▸ Records to process:
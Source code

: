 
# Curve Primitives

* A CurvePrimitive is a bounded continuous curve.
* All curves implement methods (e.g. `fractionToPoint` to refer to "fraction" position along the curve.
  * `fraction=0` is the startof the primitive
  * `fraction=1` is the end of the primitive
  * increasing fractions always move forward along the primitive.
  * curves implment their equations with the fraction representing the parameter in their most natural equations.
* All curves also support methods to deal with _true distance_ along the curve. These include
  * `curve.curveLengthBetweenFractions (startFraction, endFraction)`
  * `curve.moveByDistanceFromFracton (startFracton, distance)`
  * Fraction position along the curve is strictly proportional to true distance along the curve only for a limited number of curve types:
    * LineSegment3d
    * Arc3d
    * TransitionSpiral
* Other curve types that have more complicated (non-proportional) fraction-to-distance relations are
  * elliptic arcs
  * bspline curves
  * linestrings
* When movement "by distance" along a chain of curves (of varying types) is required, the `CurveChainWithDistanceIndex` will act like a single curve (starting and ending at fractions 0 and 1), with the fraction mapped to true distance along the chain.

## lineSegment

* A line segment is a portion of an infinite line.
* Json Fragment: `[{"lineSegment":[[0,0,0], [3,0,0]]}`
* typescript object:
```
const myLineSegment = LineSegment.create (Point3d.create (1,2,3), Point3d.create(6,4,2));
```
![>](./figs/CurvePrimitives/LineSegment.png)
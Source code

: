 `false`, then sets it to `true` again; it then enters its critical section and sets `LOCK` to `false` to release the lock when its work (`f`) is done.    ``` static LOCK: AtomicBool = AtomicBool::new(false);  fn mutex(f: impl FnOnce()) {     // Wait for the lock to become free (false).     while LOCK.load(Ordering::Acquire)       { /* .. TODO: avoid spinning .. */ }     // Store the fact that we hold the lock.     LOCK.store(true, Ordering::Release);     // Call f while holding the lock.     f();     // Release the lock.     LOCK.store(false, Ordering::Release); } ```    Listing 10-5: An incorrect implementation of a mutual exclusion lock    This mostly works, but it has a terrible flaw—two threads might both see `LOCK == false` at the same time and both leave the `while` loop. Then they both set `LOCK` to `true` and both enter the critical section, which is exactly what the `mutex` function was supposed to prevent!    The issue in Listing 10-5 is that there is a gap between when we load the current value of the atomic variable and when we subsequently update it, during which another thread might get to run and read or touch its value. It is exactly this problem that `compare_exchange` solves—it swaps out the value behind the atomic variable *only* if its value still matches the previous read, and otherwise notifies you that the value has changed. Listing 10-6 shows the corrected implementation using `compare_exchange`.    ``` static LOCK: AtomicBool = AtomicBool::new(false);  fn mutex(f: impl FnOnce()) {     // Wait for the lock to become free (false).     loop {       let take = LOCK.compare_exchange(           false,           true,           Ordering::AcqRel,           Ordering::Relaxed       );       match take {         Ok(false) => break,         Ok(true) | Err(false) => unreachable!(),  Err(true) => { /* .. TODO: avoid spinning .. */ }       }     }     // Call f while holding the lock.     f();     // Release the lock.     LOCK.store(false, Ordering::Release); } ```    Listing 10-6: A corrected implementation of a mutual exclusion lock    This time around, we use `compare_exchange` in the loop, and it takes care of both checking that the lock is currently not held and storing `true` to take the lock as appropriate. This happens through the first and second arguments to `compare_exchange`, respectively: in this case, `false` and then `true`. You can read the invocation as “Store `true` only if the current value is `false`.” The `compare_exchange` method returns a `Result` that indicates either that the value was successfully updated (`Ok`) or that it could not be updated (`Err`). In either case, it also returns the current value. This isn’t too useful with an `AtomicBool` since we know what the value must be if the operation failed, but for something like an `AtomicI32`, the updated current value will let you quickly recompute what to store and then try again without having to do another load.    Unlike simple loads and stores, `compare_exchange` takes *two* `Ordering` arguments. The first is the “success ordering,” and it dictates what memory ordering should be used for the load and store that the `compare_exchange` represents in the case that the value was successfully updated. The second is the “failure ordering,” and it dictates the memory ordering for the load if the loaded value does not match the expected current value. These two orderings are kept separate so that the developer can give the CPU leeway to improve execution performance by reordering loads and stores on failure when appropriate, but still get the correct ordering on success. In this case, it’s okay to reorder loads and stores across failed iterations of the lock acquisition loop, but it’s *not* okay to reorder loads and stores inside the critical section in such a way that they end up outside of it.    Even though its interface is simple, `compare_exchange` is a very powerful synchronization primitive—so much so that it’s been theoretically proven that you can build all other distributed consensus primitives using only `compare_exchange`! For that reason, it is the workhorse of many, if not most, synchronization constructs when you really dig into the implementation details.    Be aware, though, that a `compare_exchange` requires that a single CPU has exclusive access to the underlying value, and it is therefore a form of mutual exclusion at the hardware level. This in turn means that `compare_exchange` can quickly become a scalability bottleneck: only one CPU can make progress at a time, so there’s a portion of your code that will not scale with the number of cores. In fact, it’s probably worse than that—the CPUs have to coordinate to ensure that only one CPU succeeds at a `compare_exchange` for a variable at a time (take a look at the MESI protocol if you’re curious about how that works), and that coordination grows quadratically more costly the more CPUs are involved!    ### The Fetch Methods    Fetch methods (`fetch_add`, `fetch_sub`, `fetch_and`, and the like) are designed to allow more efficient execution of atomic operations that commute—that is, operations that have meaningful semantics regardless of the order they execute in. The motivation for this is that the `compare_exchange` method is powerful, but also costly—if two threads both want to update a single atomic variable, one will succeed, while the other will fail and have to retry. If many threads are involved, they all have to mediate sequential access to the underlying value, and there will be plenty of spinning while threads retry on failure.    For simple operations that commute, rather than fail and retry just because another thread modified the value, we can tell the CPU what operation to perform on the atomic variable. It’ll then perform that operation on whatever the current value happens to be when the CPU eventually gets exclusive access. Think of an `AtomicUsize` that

▸ Action item:
What belongs in the answer is each line of the data that has the word "curves".

▸ Exercise response:
* All curves implement methods (e.g. `fractionToPoint` to refer to "fraction" position along the curve.
  * curves implment their equations with the fraction representing the parameter in their most natural equations.
* All curves also support methods to deal with _true distance_ along the curve. These include
  * bspline curves
* When movement "by distance" along a chain of curves (of varying types) is required, the `CurveChainWithDistanceIndex` will act like a single curve (starting and ending at fractions 0 and 1), with the fraction mapped to true distance along the chain.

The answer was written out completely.